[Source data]
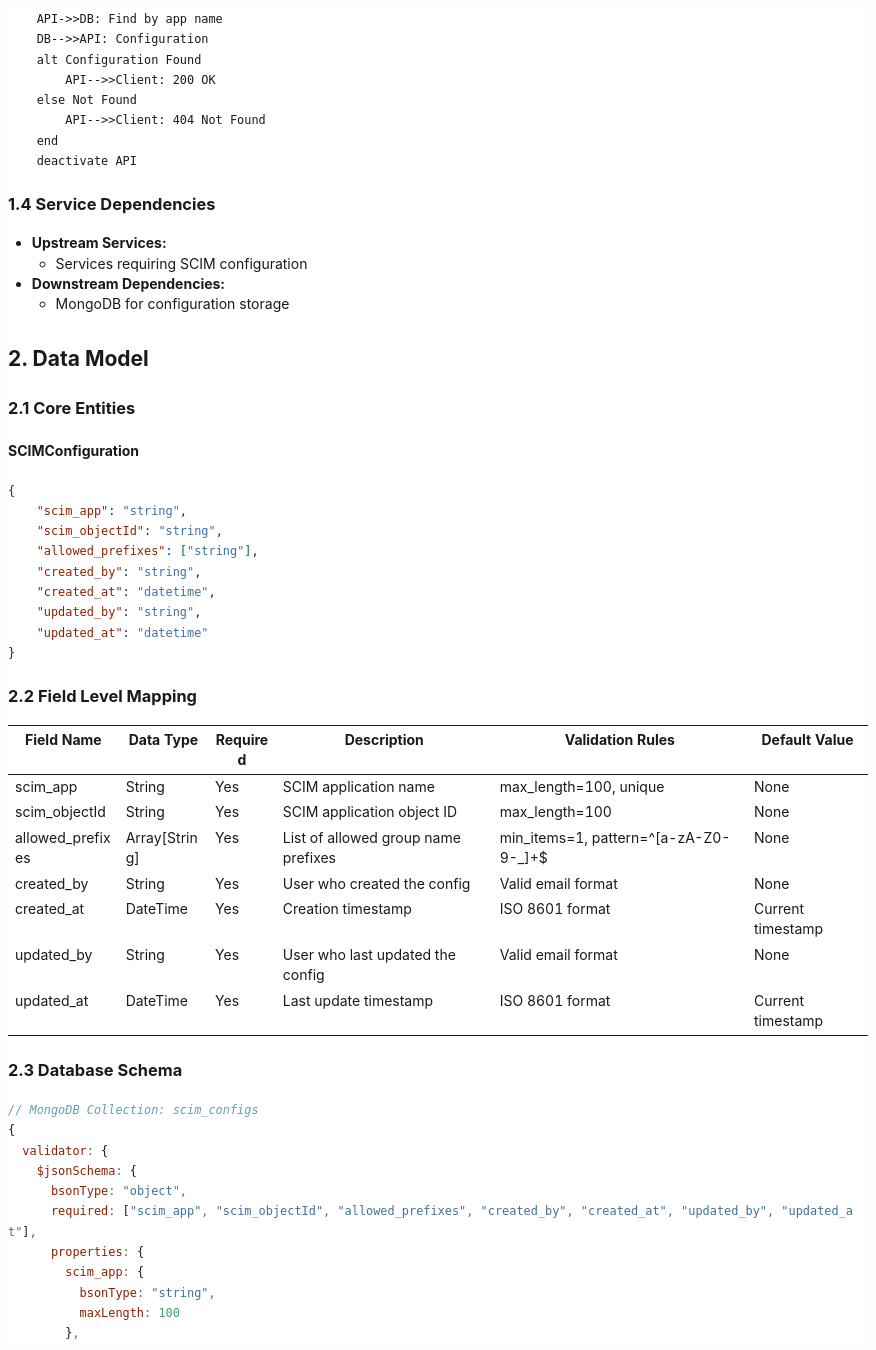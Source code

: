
 ```mermaid
    API->>DB: Find by app name
    DB-->>API: Configuration
    alt Configuration Found
        API-->>Client: 200 OK
    else Not Found
        API-->>Client: 404 Not Found
    end
    deactivate API
```

### 1.4 Service Dependencies
- **Upstream Services:**
  - Services requiring SCIM configuration
- **Downstream Dependencies:**
  - MongoDB for configuration storage

## 2. Data Model

### 2.1 Core Entities
#### SCIMConfiguration
```json
{
    "scim_app": "string",
    "scim_objectId": "string",
    "allowed_prefixes": ["string"],
    "created_by": "string",
    "created_at": "datetime",
    "updated_by": "string",
    "updated_at": "datetime"
}
```

### 2.2 Field Level Mapping
| Field Name | Data Type | Required | Description | Validation Rules | Default Value |
|------------|-----------|----------|-------------|------------------|---------------|
| scim_app | String | Yes | SCIM application name | max_length=100, unique | None |
| scim_objectId | String | Yes | SCIM application object ID | max_length=100 | None |
| allowed_prefixes | Array[String] | Yes | List of allowed group name prefixes | min_items=1, pattern=^[a-zA-Z0-9-_]+$ | None |
| created_by | String | Yes | User who created the config | Valid email format | None |
| created_at | DateTime | Yes | Creation timestamp | ISO 8601 format | Current timestamp |
| updated_by | String | Yes | User who last updated the config | Valid email format | None |
| updated_at | DateTime | Yes | Last update timestamp | ISO 8601 format | Current timestamp |

### 2.3 Database Schema
```javascript
// MongoDB Collection: scim_configs
{
  validator: {
    $jsonSchema: {
      bsonType: "object",
      required: ["scim_app", "scim_objectId", "allowed_prefixes", "created_by", "created_at", "updated_by", "updated_at"],
      properties: {
        scim_app: {
          bsonType: "string",
          maxLength: 100
        },
```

» **EXERCISE DESCRIPTION**:
Go over the entries above and tally the lines holding "MongoDB"; please answer with the number alone.

» **SOLUTION**:
2